Но Лэнгдон, знавший, что нужное им крыло находится двумя
этажами выше, не двинулся с места.
– Что-то не так? – нетерпеливо спросил Фаш, придерживая
дверь.
Лэнгдон глубоко втянул воздух, с тоской взглянув на
эскалатор. В этом нет ничего страшного, попытался он убедить себя и решительно
шагнул к лифту. В детстве, совсем еще мальчишкой, Лэнгдон провалился в
заброшенную шахту-колодец и чуть не погиб, барахтаясь там в холодной воде
несколько часов, прежде чем подоспела помощь. С тех пор его преследовал страх
замкнутого пространства, он боялся лифтов, подземки, даже крытых кортов.

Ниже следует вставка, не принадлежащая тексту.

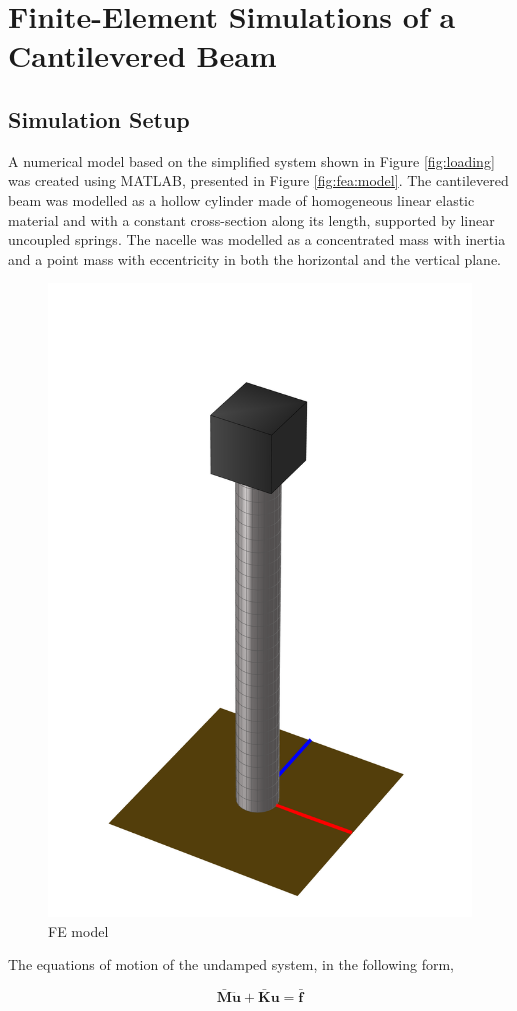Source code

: \documentclass{article}
\begin{document}
\clearpage

\section{Finite-Element Simulations of a Cantilevered Beam}
\label{sec:simulations}

\subsection{Simulation Setup}

A numerical model based on the simplified system shown in Figure \autoref{fig:loading} was created using MATLAB, presented in Figure \autoref{fig:fea:model}. The cantilevered beam was modelled as a hollow cylinder made of  homogeneous linear elastic material and with a constant cross-section along its length, supported by linear uncoupled springs. The nacelle was modelled as a concentrated mass with inertia and a point mass with eccentricity in both the horizontal and the vertical plane.

\begin{figure}[ht]
    \centering
    \includegraphics[width=0.5\linewidth]{manuscript/figures/FEModel.png}
    \caption{FE model}
    \label{fig:fea:model}
\end{figure}

The equations of motion of the undamped system, in the following form,

\begin{equation}
    \mathbf{\bar{M}}\ddot{\mathbf{u}}+\mathbf{\bar{K}}\mathbf{u} = \mathbf{\bar{f}}
    \label{eq:fea:system}
\end{equation}
\end{document}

Лифт –
одно из самых надежных и безопасных сооружений, постоянно убеждал себя Лэнгдон
и при этом не верил ни единому слову. Это всего лишь небольшая металлическая
коробка, подвешенная в замкнутом пространстве шахты! Затаив дыхание, он шагнул
в лифт и, как только закрылись двери, ощутил хорошо знакомый прилив адреналина.
Два этажа. Каких-то десять секунд.
– Значит, вы с мистером Соньером, – начал Фаш, как
только лифт пополз вверх, – так никогда и не говорили лично? Не общались?
Ничего не посылали друг другу по почте?
Еще один довольно странный вопрос. Лэнгдон отрицательно
помотал головой:
– Нет. Никогда.
Фаш слегка склонил голову набок, точно осмысливал этот факт.
Но вслух не сказал ничего, молча разглядывая хромированные дверцы.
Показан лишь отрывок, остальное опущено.